Was Charles Schwab a simpleton when it came to auction rate securities?

Was Charles Schwab a simpleton when it came to auction rate securities?
Was Charles Schwab a simpleton when it came to auction rate securities?

Tomorrow, July 21, 2011, yet another court appearance will take place in the long-running case People of the State of New York vs. Charles Schwab & Co., Inc. (WebCivil Supreme index 453388/2009).

Having convinced its lap-dog regulator FINRA to look the other way, the only thing left between getting away with auction rate securities fraud and having to make good on its misrepresentations to little guys like me is this case brought by the New York state attorney general.

As I have occasionally thundered about on this blog, Schwab has been hiding behind “principle” since the case was filed in late 2009, asserting it was just the victim of other players in the marketplace and that as a “downstream” seller of these toxic assets, it should not be held liable for selling them.

Coupled with its, ahem, principles, it has delayed and delayed and delayed the NY AG’s case. First, by trying to move it to Federal court — a move it lost — and then by slowing a determination on its own motion to dismiss the charges.

The motion to dismiss was filed in March, 2010. Between then and now, the motion was heard once. There have been 11 adjournments. Apparently, a change in judges is at least partly responsible for the delays. But it’s pretty clear that Schwab doesn’t intend to settle and that delay, despite the continuing pain of people with illiquid auction rate securities, works to Schwab’s advantage.

In reviewing the case documents available on eTrack, I ran across the NY AG’s response to the motion to dismiss. Originally filed in May, 2011, its introduction is a must-read for anyone who is interested in this case and its impact. Here is the entire document.

But you only have to read these short excerpts to understand in a New York minute how vapid Schwab’s stand on “principle” is.

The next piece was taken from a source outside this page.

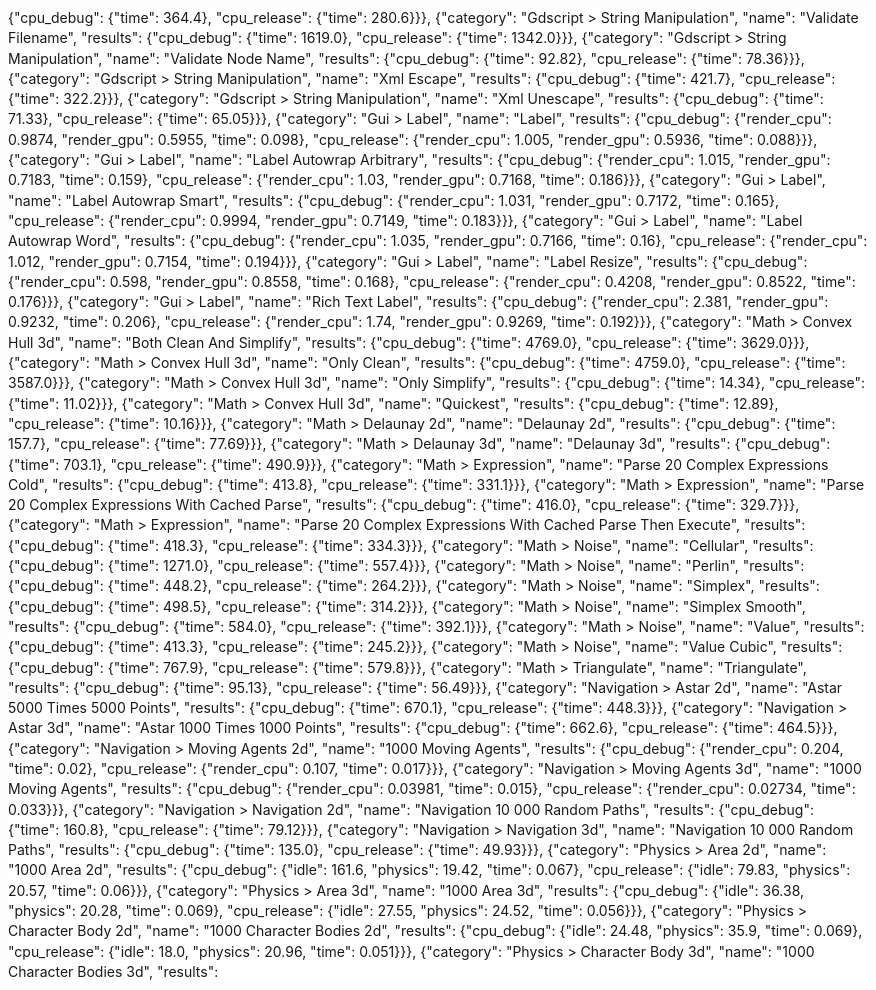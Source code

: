 {"cpu_debug": {"time": 364.4}, "cpu_release": {"time": 280.6}}}, {"category": "Gdscript > String Manipulation", "name": "Validate Filename", "results": {"cpu_debug": {"time": 1619.0}, "cpu_release": {"time": 1342.0}}}, {"category": "Gdscript > String Manipulation", "name": "Validate Node Name", "results": {"cpu_debug": {"time": 92.82}, "cpu_release": {"time": 78.36}}}, {"category": "Gdscript > String Manipulation", "name": "Xml Escape", "results": {"cpu_debug": {"time": 421.7}, "cpu_release": {"time": 322.2}}}, {"category": "Gdscript > String Manipulation", "name": "Xml Unescape", "results": {"cpu_debug": {"time": 71.33}, "cpu_release": {"time": 65.05}}}, {"category": "Gui > Label", "name": "Label", "results": {"cpu_debug": {"render_cpu": 0.9874, "render_gpu": 0.5955, "time": 0.098}, "cpu_release": {"render_cpu": 1.005, "render_gpu": 0.5936, "time": 0.088}}}, {"category": "Gui > Label", "name": "Label Autowrap Arbitrary", "results": {"cpu_debug": {"render_cpu": 1.015, "render_gpu": 0.7183, "time": 0.159}, "cpu_release": {"render_cpu": 1.03, "render_gpu": 0.7168, "time": 0.186}}}, {"category": "Gui > Label", "name": "Label Autowrap Smart", "results": {"cpu_debug": {"render_cpu": 1.031, "render_gpu": 0.7172, "time": 0.165}, "cpu_release": {"render_cpu": 0.9994, "render_gpu": 0.7149, "time": 0.183}}}, {"category": "Gui > Label", "name": "Label Autowrap Word", "results": {"cpu_debug": {"render_cpu": 1.035, "render_gpu": 0.7166, "time": 0.16}, "cpu_release": {"render_cpu": 1.012, "render_gpu": 0.7154, "time": 0.194}}}, {"category": "Gui > Label", "name": "Label Resize", "results": {"cpu_debug": {"render_cpu": 0.598, "render_gpu": 0.8558, "time": 0.168}, "cpu_release": {"render_cpu": 0.4208, "render_gpu": 0.8522, "time": 0.176}}}, {"category": "Gui > Label", "name": "Rich Text Label", "results": {"cpu_debug": {"render_cpu": 2.381, "render_gpu": 0.9232, "time": 0.206}, "cpu_release": {"render_cpu": 1.74, "render_gpu": 0.9269, "time": 0.192}}}, {"category": "Math > Convex Hull 3d", "name": "Both Clean And Simplify", "results": {"cpu_debug": {"time": 4769.0}, "cpu_release": {"time": 3629.0}}}, {"category": "Math > Convex Hull 3d", "name": "Only Clean", "results": {"cpu_debug": {"time": 4759.0}, "cpu_release": {"time": 3587.0}}}, {"category": "Math > Convex Hull 3d", "name": "Only Simplify", "results": {"cpu_debug": {"time": 14.34}, "cpu_release": {"time": 11.02}}}, {"category": "Math > Convex Hull 3d", "name": "Quickest", "results": {"cpu_debug": {"time": 12.89}, "cpu_release": {"time": 10.16}}}, {"category": "Math > Delaunay 2d", "name": "Delaunay 2d", "results": {"cpu_debug": {"time": 157.7}, "cpu_release": {"time": 77.69}}}, {"category": "Math > Delaunay 3d", "name": "Delaunay 3d", "results": {"cpu_debug": {"time": 703.1}, "cpu_release": {"time": 490.9}}}, {"category": "Math > Expression", "name": "Parse 20 Complex Expressions Cold", "results": {"cpu_debug": {"time": 413.8}, "cpu_release": {"time": 331.1}}}, {"category": "Math > Expression", "name": "Parse 20 Complex Expressions With Cached Parse", "results": {"cpu_debug": {"time": 416.0}, "cpu_release": {"time": 329.7}}}, {"category": "Math > Expression", "name": "Parse 20 Complex Expressions With Cached Parse Then Execute", "results": {"cpu_debug": {"time": 418.3}, "cpu_release": {"time": 334.3}}}, {"category": "Math > Noise", "name": "Cellular", "results": {"cpu_debug": {"time": 1271.0}, "cpu_release": {"time": 557.4}}}, {"category": "Math > Noise", "name": "Perlin", "results": {"cpu_debug": {"time": 448.2}, "cpu_release": {"time": 264.2}}}, {"category": "Math > Noise", "name": "Simplex", "results": {"cpu_debug": {"time": 498.5}, "cpu_release": {"time": 314.2}}}, {"category": "Math > Noise", "name": "Simplex Smooth", "results": {"cpu_debug": {"time": 584.0}, "cpu_release": {"time": 392.1}}}, {"category": "Math > Noise", "name": "Value", "results": {"cpu_debug": {"time": 413.3}, "cpu_release": {"time": 245.2}}}, {"category": "Math > Noise", "name": "Value Cubic", "results": {"cpu_debug": {"time": 767.9}, "cpu_release": {"time": 579.8}}}, {"category": "Math > Triangulate", "name": "Triangulate", "results": {"cpu_debug": {"time": 95.13}, "cpu_release": {"time": 56.49}}}, {"category": "Navigation > Astar 2d", "name": "Astar 5000 Times 5000 Points", "results": {"cpu_debug": {"time": 670.1}, "cpu_release": {"time": 448.3}}}, {"category": "Navigation > Astar 3d", "name": "Astar 1000 Times 1000 Points", "results": {"cpu_debug": {"time": 662.6}, "cpu_release": {"time": 464.5}}}, {"category": "Navigation > Moving Agents 2d", "name": "1000 Moving Agents", "results": {"cpu_debug": {"render_cpu": 0.204, "time": 0.02}, "cpu_release": {"render_cpu": 0.107, "time": 0.017}}}, {"category": "Navigation > Moving Agents 3d", "name": "1000 Moving Agents", "results": {"cpu_debug": {"render_cpu": 0.03981, "time": 0.015}, "cpu_release": {"render_cpu": 0.02734, "time": 0.033}}}, {"category": "Navigation > Navigation 2d", "name": "Navigation 10 000 Random Paths", "results": {"cpu_debug": {"time": 160.8}, "cpu_release": {"time": 79.12}}}, {"category": "Navigation > Navigation 3d", "name": "Navigation 10 000 Random Paths", "results": {"cpu_debug": {"time": 135.0}, "cpu_release": {"time": 49.93}}}, {"category": "Physics > Area 2d", "name": "1000 Area 2d", "results": {"cpu_debug": {"idle": 161.6, "physics": 19.42, "time": 0.067}, "cpu_release": {"idle": 79.83, "physics": 20.57, "time": 0.06}}}, {"category": "Physics > Area 3d", "name": "1000 Area 3d", "results": {"cpu_debug": {"idle": 36.38, "physics": 20.28, "time": 0.069}, "cpu_release": {"idle": 27.55, "physics": 24.52, "time": 0.056}}}, {"category": "Physics > Character Body 2d", "name": "1000 Character Bodies 2d", "results": {"cpu_debug": {"idle": 24.48, "physics": 35.9, "time": 0.069}, "cpu_release": {"idle": 18.0, "physics": 20.96, "time": 0.051}}}, {"category": "Physics > Character Body 3d", "name": "1000 Character Bodies 3d", "results":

…Schwab claims to have had a limited role in the ARS market, and that it somehow was a victim of the practices of the major underwriter broker-dealers whose ARS Schwab distributed to its customers. If Schwab truly was such a simpleton in the marketplace as it suggests, then it was reckless in selling products it did not understand. But the evidence alleged in the Complaint belies any claim by Schwab that it was unaware of the risks in selling ARS.


At base, this motion is another attempt by Schwab to delay adjudicating the case on the merits, and, more importantly, doing something to alleviate the suffering of its customers who continue to experience illiquidity for twenty-eight months and counting since the failure of the ARS market.

On behalf of all of us who’ve been robbed by Charles Schwab, I want to thank the NY Attorney General for making such a logical and crystal-clear argument for the court to consider. I hope tomorrow the judge will agree, rule against Schwab’s ridiculous motion to dismiss and allow the case to proceed.